Task directions:
Check each line of the data for "positive", and copy the ones that have it.

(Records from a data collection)
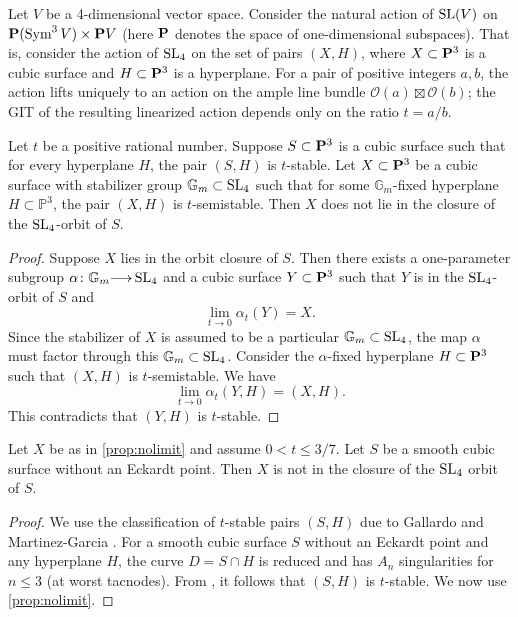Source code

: \documentclass[12pt,reqno]{amsart}
\renewcommand{\to}{{\longrightarrow}}
\numberwithin{equation}{section}
\begin{document}
Let $V$ be a 4-dimensional vector space.
Consider the natural action of $\SL(V)$ on $\P(\Sym^3V) \times \P V$ (here $\P$ denotes the space of one-dimensional subspaces).
That is, consider the action of $\SL_4$ on the set of pairs $(X, H)$, where $X \subset \P^3$ is a cubic surface and $H \subset \P^3$ is a hyperplane.
For a pair of positive integers $a, b$, the action lifts uniquely to an action on the ample line bundle $\mathcal O(a)\boxtimes \mathcal O(b)$; the GIT of the resulting linearized action depends only on the ratio $t = a/b$.

\begin{proposition}\label{prop:nolimit}
  Let $t$ be a positive rational number.
  Suppose $S \subset \P^3$ is a cubic surface such that for every hyperplane $H$, the pair $(S,H)$ is $t$-stable.
  Let $X \subset \P^3$ be a cubic surface with stabilizer group $\mathbb G_m \subset \SL_4$ such that for some $\mathbb G_m$-fixed hyperplane $H \subset \mathbb P^3$, the pair $(X, H)$ is $t$-semistable.
  Then $X$ does not lie in the closure of the $\SL_4$-orbit of $S$.
\end{proposition}
\begin{proof}
  Suppose $X$ lies in the orbit closure of $S$.
  Then there exists a one-parameter subgroup $\alpha \colon \mathbb G_m \to \SL_4$ and a cubic surface $Y \subset \P^3$ such that $Y$ is in the $\SL_4$-orbit of $S$ and
  \[ \lim_{t \to 0} \alpha_t(Y) = X.\]
  Since the stabilizer of $X$ is assumed to be a particular $\mathbb G_m \subset \SL_4$, the map $\alpha$ must factor through this $\mathbb G_m \subset \SL_4$.
  Consider the $\alpha$-fixed hyperplane $H \subset \P^3$ such that $(X, H)$ is $t$-semistable.
  We have
  \[ \lim_{t \to 0} \alpha_t(Y, H) = (X, H).\]
  This contradicts that $(Y, H)$ is $t$-stable.
\end{proof}
\begin{corollary}\label{cor:nolimit}
  Let $X$ be as in \autoref{prop:nolimit} and assume $0 < t \leq 3/7$.
  Let $S$ be a smooth cubic surface without an Eckardt point.
  Then $X$ is not in the closure of the $\SL_4$ orbit of $S$.
\end{corollary}
\begin{proof}
  We use the classification of $t$-stable pairs $(S,H)$ due to Gallardo and Martinez-Garcia \cite{gal.mar:19}.
  For a smooth cubic surface $S$ without an Eckardt point and any hyperplane $H$, the curve $D = S \cap H$ is reduced and has $A_n$ singularities for $n \leq 3$ (at worst tacnodes).
  From \cite[Theorem~2]{gal.mar:19}, it follows that $(S, H)$ is $t$-stable.
  We now use \autoref{prop:nolimit}.
\end{proof}
\end{document}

Result of the exercise:
For a pair of positive integers $a, b$, the action lifts uniquely to an action on the ample line bundle $\mathcal O(a)\boxtimes \mathcal O(b)$; the GIT of the resulting linearized action depends only on the ratio $t = a/b$.
  Let $t$ be a positive rational number.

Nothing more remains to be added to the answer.